Я спросил у него, как он решился уйти из дома.

– Сначала, – ответил он, – я хотел убежать с бродячими акробатами: они делают разные фокусы и берут к себе мальчиков, которых никто не любит. Но потом я подумал об этих фокусах, – ведь для того, чтобы научиться им, надо вывернуть себе все кости, и это надо делать с самого детства, а я уже слишком большой. Потому я и не убежал вместе с цирком.

А мама продолжала плохо обращаться со мной и очень мало давала мне есть. Но вот начали проходить через наш город солдаты. Жители встречали их с радостью, и все мальчики провожали их далеко за город, некоторые уходили с ними даже на много миль. Я узнал, что двое или трое убежали таким образом из дома и отсутствовали несколько дней, а потом вернулись и говорили, что они ели хлеб вместе с солдатами и спали у них в палатках. И я сразу решил убежать.

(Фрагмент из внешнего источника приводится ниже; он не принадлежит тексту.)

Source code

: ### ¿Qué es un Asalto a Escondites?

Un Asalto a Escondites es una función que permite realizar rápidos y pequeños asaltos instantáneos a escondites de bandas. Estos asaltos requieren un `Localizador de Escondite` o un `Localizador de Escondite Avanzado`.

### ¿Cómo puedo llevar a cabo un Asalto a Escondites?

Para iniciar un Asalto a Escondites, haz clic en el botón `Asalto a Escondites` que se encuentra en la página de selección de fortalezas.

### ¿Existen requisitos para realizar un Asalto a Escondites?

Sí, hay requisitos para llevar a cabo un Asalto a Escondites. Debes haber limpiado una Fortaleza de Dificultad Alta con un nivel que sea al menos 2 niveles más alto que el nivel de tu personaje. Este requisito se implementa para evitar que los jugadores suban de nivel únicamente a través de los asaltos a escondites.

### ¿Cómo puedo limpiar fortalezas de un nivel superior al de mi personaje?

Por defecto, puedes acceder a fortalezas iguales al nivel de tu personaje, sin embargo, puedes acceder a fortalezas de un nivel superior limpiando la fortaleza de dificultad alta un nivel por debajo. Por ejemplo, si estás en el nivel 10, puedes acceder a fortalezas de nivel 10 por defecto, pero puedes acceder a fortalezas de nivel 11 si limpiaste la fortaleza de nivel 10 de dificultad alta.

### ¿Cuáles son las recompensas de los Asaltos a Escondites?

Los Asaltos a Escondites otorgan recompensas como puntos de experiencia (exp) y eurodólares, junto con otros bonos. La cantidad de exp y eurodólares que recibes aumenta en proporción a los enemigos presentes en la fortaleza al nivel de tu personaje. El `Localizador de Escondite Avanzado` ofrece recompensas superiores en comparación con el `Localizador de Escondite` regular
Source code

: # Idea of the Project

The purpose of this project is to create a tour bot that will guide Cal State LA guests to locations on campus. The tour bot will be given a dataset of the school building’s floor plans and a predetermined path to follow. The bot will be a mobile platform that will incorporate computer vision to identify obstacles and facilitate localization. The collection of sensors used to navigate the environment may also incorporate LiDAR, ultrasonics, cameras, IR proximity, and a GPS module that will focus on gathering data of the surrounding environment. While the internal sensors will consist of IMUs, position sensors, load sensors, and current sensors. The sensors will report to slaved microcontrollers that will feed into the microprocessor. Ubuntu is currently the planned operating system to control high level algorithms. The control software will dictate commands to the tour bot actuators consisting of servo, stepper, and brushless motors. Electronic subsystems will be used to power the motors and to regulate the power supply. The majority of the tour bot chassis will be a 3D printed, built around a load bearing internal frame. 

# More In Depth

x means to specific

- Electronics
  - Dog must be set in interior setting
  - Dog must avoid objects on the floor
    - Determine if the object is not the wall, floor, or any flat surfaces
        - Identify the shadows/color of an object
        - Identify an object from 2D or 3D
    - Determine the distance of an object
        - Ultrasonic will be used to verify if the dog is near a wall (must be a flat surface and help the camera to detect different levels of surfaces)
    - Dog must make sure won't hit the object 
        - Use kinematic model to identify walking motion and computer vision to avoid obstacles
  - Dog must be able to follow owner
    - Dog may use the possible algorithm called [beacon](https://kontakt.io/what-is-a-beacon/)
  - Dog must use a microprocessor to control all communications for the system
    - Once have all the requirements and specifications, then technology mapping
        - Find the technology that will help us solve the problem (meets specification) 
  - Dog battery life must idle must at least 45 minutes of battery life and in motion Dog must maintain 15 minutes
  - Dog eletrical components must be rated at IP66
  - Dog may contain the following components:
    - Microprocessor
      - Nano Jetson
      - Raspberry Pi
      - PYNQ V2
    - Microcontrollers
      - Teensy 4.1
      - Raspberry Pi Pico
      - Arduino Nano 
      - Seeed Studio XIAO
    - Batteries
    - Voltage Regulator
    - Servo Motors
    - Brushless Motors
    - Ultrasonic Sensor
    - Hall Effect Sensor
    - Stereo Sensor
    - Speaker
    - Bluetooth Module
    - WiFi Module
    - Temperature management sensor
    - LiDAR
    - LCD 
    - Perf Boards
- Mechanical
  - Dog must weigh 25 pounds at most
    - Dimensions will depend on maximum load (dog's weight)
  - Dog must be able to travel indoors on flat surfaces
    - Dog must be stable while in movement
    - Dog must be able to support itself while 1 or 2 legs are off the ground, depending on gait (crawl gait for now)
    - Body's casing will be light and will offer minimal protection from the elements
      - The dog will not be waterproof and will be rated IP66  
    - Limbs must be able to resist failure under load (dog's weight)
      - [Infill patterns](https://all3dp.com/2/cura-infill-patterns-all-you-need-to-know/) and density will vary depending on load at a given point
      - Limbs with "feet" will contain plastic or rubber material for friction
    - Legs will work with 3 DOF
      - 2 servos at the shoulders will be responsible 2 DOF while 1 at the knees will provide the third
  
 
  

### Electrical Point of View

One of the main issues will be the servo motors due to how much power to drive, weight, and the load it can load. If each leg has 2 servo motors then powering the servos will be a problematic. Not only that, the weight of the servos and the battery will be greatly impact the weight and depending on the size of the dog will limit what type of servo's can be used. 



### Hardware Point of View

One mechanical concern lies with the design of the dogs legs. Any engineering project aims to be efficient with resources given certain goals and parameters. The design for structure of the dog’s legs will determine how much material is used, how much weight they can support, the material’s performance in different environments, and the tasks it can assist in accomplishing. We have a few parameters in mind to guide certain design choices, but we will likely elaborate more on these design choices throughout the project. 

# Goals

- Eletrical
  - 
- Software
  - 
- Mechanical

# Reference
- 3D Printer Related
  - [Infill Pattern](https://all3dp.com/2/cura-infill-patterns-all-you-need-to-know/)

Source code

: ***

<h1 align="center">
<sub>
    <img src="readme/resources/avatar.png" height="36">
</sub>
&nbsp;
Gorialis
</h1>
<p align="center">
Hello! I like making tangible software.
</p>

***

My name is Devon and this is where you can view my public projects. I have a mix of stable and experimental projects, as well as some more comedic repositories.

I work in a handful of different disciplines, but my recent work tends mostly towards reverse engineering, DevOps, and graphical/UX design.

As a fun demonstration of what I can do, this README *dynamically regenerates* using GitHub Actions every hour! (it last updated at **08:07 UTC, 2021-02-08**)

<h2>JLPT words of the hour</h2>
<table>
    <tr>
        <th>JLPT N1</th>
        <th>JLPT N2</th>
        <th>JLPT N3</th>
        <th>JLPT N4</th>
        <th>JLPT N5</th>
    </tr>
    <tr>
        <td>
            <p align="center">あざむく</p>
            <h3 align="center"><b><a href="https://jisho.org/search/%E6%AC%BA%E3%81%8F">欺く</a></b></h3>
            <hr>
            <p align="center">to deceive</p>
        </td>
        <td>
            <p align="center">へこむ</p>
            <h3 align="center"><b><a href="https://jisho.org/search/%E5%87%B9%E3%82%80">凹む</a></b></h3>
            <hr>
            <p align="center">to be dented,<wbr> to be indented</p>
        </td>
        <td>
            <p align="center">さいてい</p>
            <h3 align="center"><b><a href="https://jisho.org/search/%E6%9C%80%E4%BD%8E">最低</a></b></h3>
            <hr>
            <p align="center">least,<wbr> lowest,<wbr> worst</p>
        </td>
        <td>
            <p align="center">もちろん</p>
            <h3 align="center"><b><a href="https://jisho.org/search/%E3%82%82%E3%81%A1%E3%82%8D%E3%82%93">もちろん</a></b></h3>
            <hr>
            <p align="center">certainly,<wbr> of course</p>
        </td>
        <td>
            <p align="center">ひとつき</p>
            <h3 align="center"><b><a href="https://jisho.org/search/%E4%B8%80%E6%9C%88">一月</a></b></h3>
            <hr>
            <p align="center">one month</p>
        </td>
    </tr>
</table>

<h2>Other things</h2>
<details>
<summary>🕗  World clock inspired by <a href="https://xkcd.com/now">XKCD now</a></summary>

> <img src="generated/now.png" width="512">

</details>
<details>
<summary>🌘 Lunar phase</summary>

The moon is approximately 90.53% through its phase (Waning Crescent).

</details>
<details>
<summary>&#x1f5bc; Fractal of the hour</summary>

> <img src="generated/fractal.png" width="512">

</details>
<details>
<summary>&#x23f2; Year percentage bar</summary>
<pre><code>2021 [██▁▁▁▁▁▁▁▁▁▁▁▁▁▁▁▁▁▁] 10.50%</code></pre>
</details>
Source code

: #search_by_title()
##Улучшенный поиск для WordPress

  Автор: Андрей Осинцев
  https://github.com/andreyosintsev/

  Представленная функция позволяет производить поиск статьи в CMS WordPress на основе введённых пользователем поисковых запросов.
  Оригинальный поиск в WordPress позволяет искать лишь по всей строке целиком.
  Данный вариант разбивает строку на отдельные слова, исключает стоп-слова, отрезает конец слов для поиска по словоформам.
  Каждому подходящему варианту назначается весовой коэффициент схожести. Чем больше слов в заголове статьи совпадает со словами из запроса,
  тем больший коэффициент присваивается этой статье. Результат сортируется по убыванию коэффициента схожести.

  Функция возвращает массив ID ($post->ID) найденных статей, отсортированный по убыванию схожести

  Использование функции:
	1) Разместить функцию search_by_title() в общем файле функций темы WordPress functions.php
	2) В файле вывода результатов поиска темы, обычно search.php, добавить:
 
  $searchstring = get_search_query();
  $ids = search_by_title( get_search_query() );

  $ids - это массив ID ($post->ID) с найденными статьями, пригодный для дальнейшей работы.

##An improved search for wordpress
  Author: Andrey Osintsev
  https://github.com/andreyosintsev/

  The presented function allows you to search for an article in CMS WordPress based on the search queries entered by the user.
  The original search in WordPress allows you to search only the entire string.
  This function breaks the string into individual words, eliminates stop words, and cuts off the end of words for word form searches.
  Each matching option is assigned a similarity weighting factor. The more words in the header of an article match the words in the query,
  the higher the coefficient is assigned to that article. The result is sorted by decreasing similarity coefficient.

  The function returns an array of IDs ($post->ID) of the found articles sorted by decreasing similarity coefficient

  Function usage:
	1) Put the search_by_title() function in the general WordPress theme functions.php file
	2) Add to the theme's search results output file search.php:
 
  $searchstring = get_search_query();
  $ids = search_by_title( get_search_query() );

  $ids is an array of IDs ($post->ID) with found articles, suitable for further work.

Я пробовал два или три раза, но, когда наступал вечер, становилось страшно, и я возвращался домой. Но вчера утром мать избила меня палкой, и это было очень больно: вот, видите, следы у меня на руках, а потом она еще ударила меня по лицу, и все за то, что я сказал: «Издохни!» одному из ее мальчиков, который дразнил меня. Он говорил, что мои башмаки похожи на лодки. И они не дали мне за весь день ни кусочка хлеба, а вечером оставили меня одного дома. Я стоял у окна со слезами на глазах и просто не знал, что мне делать, как вдруг услышал музыку. Я сейчас же выбежал на улицу, и как только увидел, что это были солдаты короля, того, который хочет освободить нас, я бросился в их ряды и уже больше не выходил из них. Потом вы заговорили со мной (тут мальчик посмотрел на меня), сказали, чтобы я не боялся, накормили меня, а я был голоден! А потом вы мне сказали, что хотите оставить меня у себя… Но я не хочу оставаться здесь как нищий и даром есть хлеб, я хочу работать – чистить одежду (и он коснулся моего мундира), подавать вам пить, приносить солому для постелей синьорам офи…

Но тут один из моих друзей прервал его слова: он охватил голову мальчика обеими руками и прижал ее к своей груди с жалостью и нежностью настоящего отца.